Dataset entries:
· · · · ·

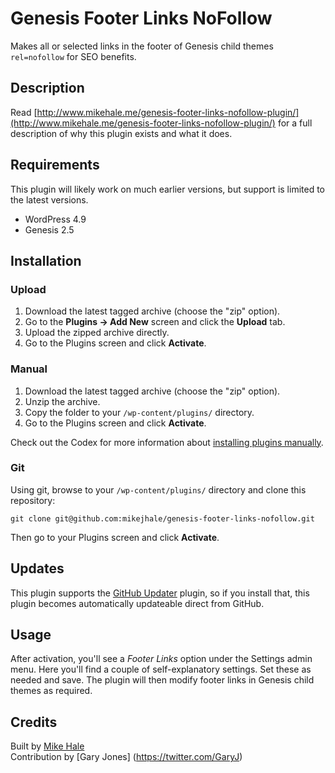 # Genesis Footer Links NoFollow

Makes all or selected links in the footer of Genesis child themes <code>rel=nofollow</code> for SEO benefits.

## Description

Read [http://www.mikehale.me/genesis-footer-links-nofollow-plugin/](http://www.mikehale.me/genesis-footer-links-nofollow-plugin/) for a full description of why this plugin exists and what it does.

## Requirements
This plugin will likely work on much earlier versions, but support is limited to the latest versions.

 * WordPress 4.9
 * Genesis 2.5

## Installation

### Upload

1. Download the latest tagged archive (choose the "zip" option).
2. Go to the __Plugins -> Add New__ screen and click the __Upload__ tab.
3. Upload the zipped archive directly.
4. Go to the Plugins screen and click __Activate__.

### Manual

1. Download the latest tagged archive (choose the "zip" option).
2. Unzip the archive.
3. Copy the folder to your `/wp-content/plugins/` directory.
4. Go to the Plugins screen and click __Activate__.

Check out the Codex for more information about [installing plugins manually](http://codex.wordpress.org/Managing_Plugins#Manual_Plugin_Installation).

### Git

Using git, browse to your `/wp-content/plugins/` directory and clone this repository:

`git clone git@github.com:mikejhale/genesis-footer-links-nofollow.git`

Then go to your Plugins screen and click __Activate__.

## Updates

This plugin supports the [GitHub Updater](https://github.com/afragen/github-updater) plugin, so if you install that, this plugin becomes automatically updateable direct from GitHub.

## Usage

After activation, you'll see a _Footer Links_ option under the Settings admin menu. Here you'll find a couple of self-explanatory settings. Set these as needed and save. The plugin will then modify footer links in Genesis child themes as required.

## Credits

Built by [Mike Hale](https://twitter.com/MikeHale)  
Contribution by [Gary Jones] (https://twitter.com/GaryJ)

· · · · ·

Work task:
Read through the data and copy every line where "directory" shows up.

Exercise solution:
3. Copy the folder to your `/wp-content/plugins/` directory.
Using git, browse to your `/wp-content/plugins/` directory and clone this repository:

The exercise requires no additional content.